**YOUR TASK:** Every record gets copied exactly, and no picture goes with it.

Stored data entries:
######
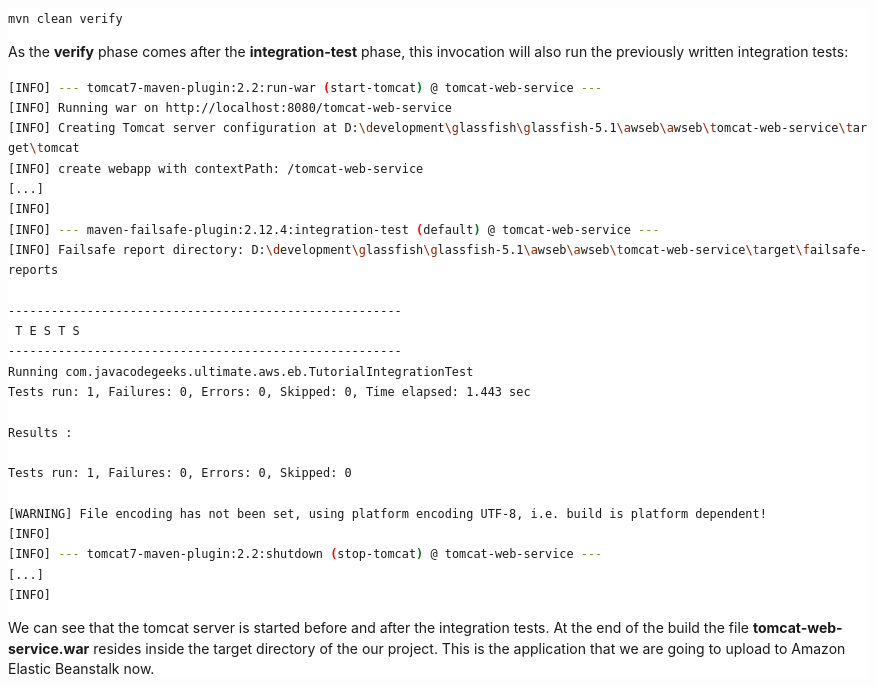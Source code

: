 
```bash
mvn clean verify
```

As the **verify** phase comes after the **integration-test** phase, 
this invocation will also run the previously written integration tests:

```bash
[INFO] --- tomcat7-maven-plugin:2.2:run-war (start-tomcat) @ tomcat-web-service ---
[INFO] Running war on http://localhost:8080/tomcat-web-service
[INFO] Creating Tomcat server configuration at D:\development\glassfish\glassfish-5.1\awseb\awseb\tomcat-web-service\target\tomcat
[INFO] create webapp with contextPath: /tomcat-web-service
[...]
[INFO] 
[INFO] --- maven-failsafe-plugin:2.12.4:integration-test (default) @ tomcat-web-service ---
[INFO] Failsafe report directory: D:\development\glassfish\glassfish-5.1\awseb\awseb\tomcat-web-service\target\failsafe-reports

-------------------------------------------------------
 T E S T S
-------------------------------------------------------
Running com.javacodegeeks.ultimate.aws.eb.TutorialIntegrationTest
Tests run: 1, Failures: 0, Errors: 0, Skipped: 0, Time elapsed: 1.443 sec

Results :

Tests run: 1, Failures: 0, Errors: 0, Skipped: 0

[WARNING] File encoding has not been set, using platform encoding UTF-8, i.e. build is platform dependent!
[INFO] 
[INFO] --- tomcat7-maven-plugin:2.2:shutdown (stop-tomcat) @ tomcat-web-service ---
[...]
[INFO]
```

We can see that the tomcat server is started before and after the integration tests. 
At the end of the build the file **tomcat-web-service.war** resides inside the target directory of the our project. 
This is the application that we are going to upload to Amazon Elastic Beanstalk now.

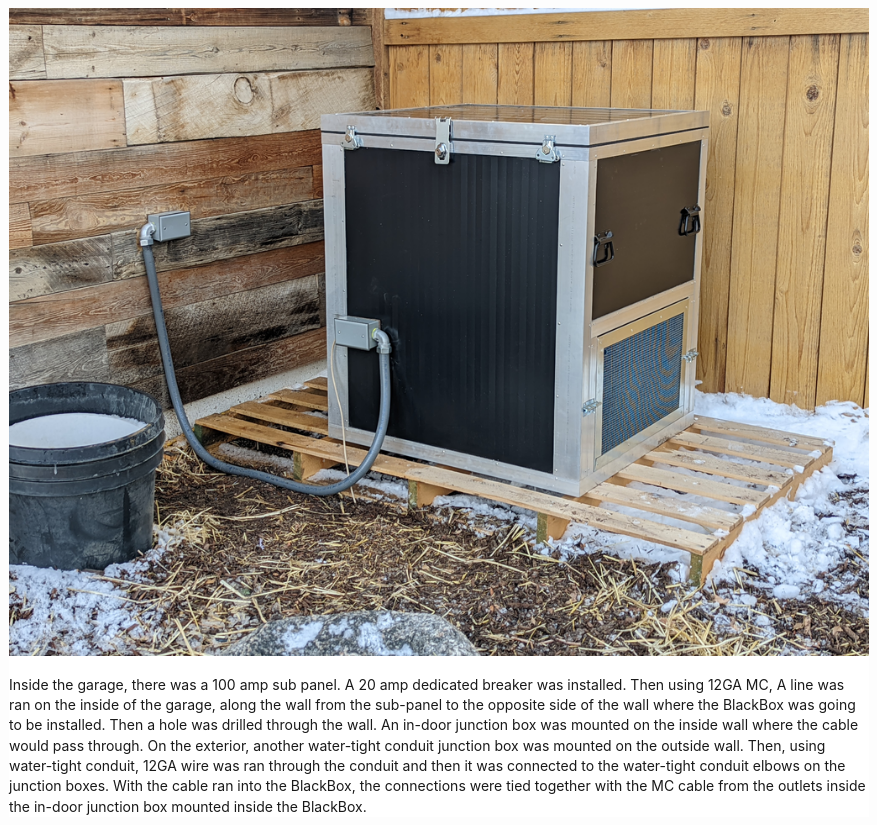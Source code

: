  <img src="assets/BB56.jpg">
</p> 

Inside the garage, there was a 100 amp sub panel. A 20 amp dedicated breaker was installed. Then using 12GA MC, A line was ran on the inside of the garage, along the wall from the sub-panel to the opposite side of the wall where the BlackBox was going to be installed. Then a hole was drilled through the wall. An in-door junction box was mounted on the inside wall where the cable would pass through. On the exterior, another water-tight conduit junction box was mounted on the outside wall. Then, using water-tight conduit, 12GA wire was ran through the conduit and then it was connected to the water-tight conduit elbows on the junction boxes. With the cable ran into the BlackBox, the connections were tied together with the MC cable from the outlets inside the in-door junction box mounted inside the BlackBox.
######
**TASK SOLUTION:**
Source code

: 
```bash
mvn clean verify
```

As the **verify** phase comes after the **integration-test** phase, 
this invocation will also run the previously written integration tests:

```bash
[INFO] --- tomcat7-maven-plugin:2.2:run-war (start-tomcat) @ tomcat-web-service ---
[INFO] Running war on http://localhost:8080/tomcat-web-service
[INFO] Creating Tomcat server configuration at D:\development\glassfish\glassfish-5.1\awseb\awseb\tomcat-web-service\target\tomcat
[INFO] create webapp with contextPath: /tomcat-web-service
[...]
[INFO] 
[INFO] --- maven-failsafe-plugin:2.12.4:integration-test (default) @ tomcat-web-service ---
[INFO] Failsafe report directory: D:\development\glassfish\glassfish-5.1\awseb\awseb\tomcat-web-service\target\failsafe-reports

-------------------------------------------------------
 T E S T S
-------------------------------------------------------
Running com.javacodegeeks.ultimate.aws.eb.TutorialIntegrationTest
Tests run: 1, Failures: 0, Errors: 0, Skipped: 0, Time elapsed: 1.443 sec

Results :

Tests run: 1, Failures: 0, Errors: 0, Skipped: 0

[WARNING] File encoding has not been set, using platform encoding UTF-8, i.e. build is platform dependent!
[INFO] 
[INFO] --- tomcat7-maven-plugin:2.2:shutdown (stop-tomcat) @ tomcat-web-service ---
[...]
[INFO]
```

We can see that the tomcat server is started before and after the integration tests. 
At the end of the build the file **tomcat-web-service.war** resides inside the target directory of the our project. 
This is the application that we are going to upload to Amazon Elastic Beanstalk now.

Source code

:  <img src="assets/BB56.jpg">
</p> 

Inside the garage, there was a 100 amp sub panel. A 20 amp dedicated breaker was installed. Then using 12GA MC, A line was ran on the inside of the garage, along the wall from the sub-panel to the opposite side of the wall where the BlackBox was going to be installed. Then a hole was drilled through the wall. An in-door junction box was mounted on the inside wall where the cable would pass through. On the exterior, another water-tight conduit junction box was mounted on the outside wall. Then, using water-tight conduit, 12GA wire was ran through the conduit and then it was connected to the water-tight conduit elbows on the junction boxes. With the cable ran into the BlackBox, the connections were tied together with the MC cable from the outlets inside the in-door junction box mounted inside the BlackBox.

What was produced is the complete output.